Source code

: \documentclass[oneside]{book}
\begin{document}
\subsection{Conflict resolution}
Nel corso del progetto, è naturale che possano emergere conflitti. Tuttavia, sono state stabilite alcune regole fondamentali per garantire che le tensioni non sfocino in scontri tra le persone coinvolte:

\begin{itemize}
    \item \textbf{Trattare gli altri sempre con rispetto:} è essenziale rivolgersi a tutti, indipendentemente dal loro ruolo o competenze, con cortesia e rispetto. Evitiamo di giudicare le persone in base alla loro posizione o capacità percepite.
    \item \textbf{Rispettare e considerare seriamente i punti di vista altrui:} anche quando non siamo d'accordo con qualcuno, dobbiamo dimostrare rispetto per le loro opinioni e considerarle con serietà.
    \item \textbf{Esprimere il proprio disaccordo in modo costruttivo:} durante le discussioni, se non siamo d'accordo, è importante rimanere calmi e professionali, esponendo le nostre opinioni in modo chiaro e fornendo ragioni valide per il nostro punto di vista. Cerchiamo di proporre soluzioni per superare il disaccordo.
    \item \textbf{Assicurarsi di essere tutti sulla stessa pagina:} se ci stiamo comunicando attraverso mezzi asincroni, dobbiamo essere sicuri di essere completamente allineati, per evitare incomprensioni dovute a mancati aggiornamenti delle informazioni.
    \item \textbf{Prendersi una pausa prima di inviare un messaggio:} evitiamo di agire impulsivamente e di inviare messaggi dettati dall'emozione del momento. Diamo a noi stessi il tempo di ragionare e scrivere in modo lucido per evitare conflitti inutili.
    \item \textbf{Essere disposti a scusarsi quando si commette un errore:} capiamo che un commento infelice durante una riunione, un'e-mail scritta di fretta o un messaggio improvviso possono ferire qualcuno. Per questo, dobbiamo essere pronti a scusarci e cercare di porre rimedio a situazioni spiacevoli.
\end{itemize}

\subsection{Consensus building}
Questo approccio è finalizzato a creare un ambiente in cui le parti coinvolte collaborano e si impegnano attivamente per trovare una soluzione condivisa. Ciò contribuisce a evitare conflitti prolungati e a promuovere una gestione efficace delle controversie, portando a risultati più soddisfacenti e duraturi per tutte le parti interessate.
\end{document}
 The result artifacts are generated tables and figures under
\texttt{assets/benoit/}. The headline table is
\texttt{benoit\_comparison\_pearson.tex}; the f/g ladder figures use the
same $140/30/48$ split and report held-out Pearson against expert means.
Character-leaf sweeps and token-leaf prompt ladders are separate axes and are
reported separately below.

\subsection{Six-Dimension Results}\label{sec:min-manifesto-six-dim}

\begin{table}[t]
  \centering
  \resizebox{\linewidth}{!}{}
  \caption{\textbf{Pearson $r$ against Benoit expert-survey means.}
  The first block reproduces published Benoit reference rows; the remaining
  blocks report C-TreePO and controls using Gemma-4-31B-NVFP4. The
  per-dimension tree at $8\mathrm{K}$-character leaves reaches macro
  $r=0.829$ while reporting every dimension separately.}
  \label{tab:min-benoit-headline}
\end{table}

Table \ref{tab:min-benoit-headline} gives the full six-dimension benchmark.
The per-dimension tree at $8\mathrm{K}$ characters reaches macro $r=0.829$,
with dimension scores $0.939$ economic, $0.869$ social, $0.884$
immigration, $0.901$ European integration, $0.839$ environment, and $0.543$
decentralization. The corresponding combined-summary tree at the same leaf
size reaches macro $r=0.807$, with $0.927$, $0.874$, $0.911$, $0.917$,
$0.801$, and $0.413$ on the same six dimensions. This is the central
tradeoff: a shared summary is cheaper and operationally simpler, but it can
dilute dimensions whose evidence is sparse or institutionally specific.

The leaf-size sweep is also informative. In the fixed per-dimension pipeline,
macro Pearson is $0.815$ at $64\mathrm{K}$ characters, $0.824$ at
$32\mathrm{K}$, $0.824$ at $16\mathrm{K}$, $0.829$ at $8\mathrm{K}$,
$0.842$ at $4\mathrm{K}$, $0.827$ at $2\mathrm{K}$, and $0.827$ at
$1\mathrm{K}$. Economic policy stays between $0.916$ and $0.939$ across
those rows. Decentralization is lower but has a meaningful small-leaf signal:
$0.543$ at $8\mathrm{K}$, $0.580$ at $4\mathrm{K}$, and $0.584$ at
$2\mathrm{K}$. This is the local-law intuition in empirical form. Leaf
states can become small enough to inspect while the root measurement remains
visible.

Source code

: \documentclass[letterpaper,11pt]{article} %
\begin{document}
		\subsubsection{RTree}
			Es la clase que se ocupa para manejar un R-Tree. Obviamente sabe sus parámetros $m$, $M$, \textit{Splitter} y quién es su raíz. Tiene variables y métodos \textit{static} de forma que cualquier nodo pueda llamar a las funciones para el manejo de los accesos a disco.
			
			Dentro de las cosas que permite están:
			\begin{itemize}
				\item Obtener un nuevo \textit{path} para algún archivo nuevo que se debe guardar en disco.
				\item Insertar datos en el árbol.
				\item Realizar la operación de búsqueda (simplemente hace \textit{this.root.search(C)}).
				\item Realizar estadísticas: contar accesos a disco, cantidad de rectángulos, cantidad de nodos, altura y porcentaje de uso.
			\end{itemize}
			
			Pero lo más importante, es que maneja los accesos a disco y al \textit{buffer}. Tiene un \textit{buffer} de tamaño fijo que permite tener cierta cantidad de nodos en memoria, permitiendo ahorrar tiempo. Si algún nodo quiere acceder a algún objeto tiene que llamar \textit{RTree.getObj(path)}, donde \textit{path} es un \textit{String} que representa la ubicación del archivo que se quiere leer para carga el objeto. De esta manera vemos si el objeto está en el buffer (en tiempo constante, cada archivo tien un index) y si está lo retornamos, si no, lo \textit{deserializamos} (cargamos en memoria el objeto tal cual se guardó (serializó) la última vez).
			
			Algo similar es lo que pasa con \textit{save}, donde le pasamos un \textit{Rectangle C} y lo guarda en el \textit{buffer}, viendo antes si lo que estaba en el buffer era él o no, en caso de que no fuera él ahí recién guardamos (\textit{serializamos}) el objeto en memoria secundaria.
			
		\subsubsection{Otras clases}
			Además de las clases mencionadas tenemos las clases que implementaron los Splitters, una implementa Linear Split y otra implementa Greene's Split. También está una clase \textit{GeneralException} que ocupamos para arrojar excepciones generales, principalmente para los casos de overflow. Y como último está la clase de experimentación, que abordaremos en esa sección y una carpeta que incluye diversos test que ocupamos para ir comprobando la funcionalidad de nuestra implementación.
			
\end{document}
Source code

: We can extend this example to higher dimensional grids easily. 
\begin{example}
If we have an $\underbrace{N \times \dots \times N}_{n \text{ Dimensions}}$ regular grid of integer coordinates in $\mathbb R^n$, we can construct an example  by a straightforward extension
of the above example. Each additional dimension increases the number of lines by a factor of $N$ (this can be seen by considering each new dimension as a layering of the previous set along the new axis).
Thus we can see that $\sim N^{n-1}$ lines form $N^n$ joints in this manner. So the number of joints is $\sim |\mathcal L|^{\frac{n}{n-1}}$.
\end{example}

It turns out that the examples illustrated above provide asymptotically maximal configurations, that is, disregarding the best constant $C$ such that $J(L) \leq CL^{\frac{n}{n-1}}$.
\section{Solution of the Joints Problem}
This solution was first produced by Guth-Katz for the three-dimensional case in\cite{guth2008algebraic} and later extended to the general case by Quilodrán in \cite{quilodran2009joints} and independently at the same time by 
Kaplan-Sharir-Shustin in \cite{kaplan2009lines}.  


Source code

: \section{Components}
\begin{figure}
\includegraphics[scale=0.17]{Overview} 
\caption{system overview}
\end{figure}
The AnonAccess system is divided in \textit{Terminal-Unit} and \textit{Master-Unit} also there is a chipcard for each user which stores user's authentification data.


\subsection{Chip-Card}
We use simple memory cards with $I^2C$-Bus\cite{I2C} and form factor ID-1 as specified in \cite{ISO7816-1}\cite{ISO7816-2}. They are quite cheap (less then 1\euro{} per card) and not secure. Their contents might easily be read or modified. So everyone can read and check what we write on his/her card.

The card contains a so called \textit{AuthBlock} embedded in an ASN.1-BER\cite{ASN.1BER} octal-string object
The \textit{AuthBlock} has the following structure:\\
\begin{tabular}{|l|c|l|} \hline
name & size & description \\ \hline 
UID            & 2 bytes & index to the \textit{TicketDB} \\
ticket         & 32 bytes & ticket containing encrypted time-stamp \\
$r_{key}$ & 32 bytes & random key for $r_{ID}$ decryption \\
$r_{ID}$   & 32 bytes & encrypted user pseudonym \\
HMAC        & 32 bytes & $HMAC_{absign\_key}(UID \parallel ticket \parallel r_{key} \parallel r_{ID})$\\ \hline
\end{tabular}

**Exercise prompt:**
Repeat word for word the lines above that run from the line containing "full six-dimension benchmark." through the line containing "porcentaje de uso.", both ends included, and nothing else.

**Answer for this exercise:**
Table \ref{tab:min-benoit-headline} gives the full six-dimension benchmark.
The per-dimension tree at $8\mathrm{K}$ characters reaches macro $r=0.829$,
with dimension scores $0.939$ economic, $0.869$ social, $0.884$
immigration, $0.901$ European integration, $0.839$ environment, and $0.543$
decentralization. The corresponding combined-summary tree at the same leaf
size reaches macro $r=0.807$, with $0.927$, $0.874$, $0.911$, $0.917$,
$0.801$, and $0.413$ on the same six dimensions. This is the central
tradeoff: a shared summary is cheaper and operationally simpler, but it can
dilute dimensions whose evidence is sparse or institutionally specific.

The leaf-size sweep is also informative. In the fixed per-dimension pipeline,
macro Pearson is $0.815$ at $64\mathrm{K}$ characters, $0.824$ at
$32\mathrm{K}$, $0.824$ at $16\mathrm{K}$, $0.829$ at $8\mathrm{K}$,
$0.842$ at $4\mathrm{K}$, $0.827$ at $2\mathrm{K}$, and $0.827$ at
$1\mathrm{K}$. Economic policy stays between $0.916$ and $0.939$ across
those rows. Decentralization is lower but has a meaningful small-leaf signal:
$0.543$ at $8\mathrm{K}$, $0.580$ at $4\mathrm{K}$, and $0.584$ at
$2\mathrm{K}$. This is the local-law intuition in empirical form. Leaf
states can become small enough to inspect while the root measurement remains
visible.

Source code

: \documentclass[letterpaper,11pt]{article} %
\begin{document}
		\subsubsection{RTree}
			Es la clase que se ocupa para manejar un R-Tree. Obviamente sabe sus parámetros $m$, $M$, \textit{Splitter} y quién es su raíz. Tiene variables y métodos \textit{static} de forma que cualquier nodo pueda llamar a las funciones para el manejo de los accesos a disco.
			
			Dentro de las cosas que permite están:
			\begin{itemize}
				\item Obtener un nuevo \textit{path} para algún archivo nuevo que se debe guardar en disco.
				\item Insertar datos en el árbol.
				\item Realizar la operación de búsqueda (simplemente hace \textit{this.root.search(C)}).
				\item Realizar estadísticas: contar accesos a disco, cantidad de rectángulos, cantidad de nodos, altura y porcentaje de uso.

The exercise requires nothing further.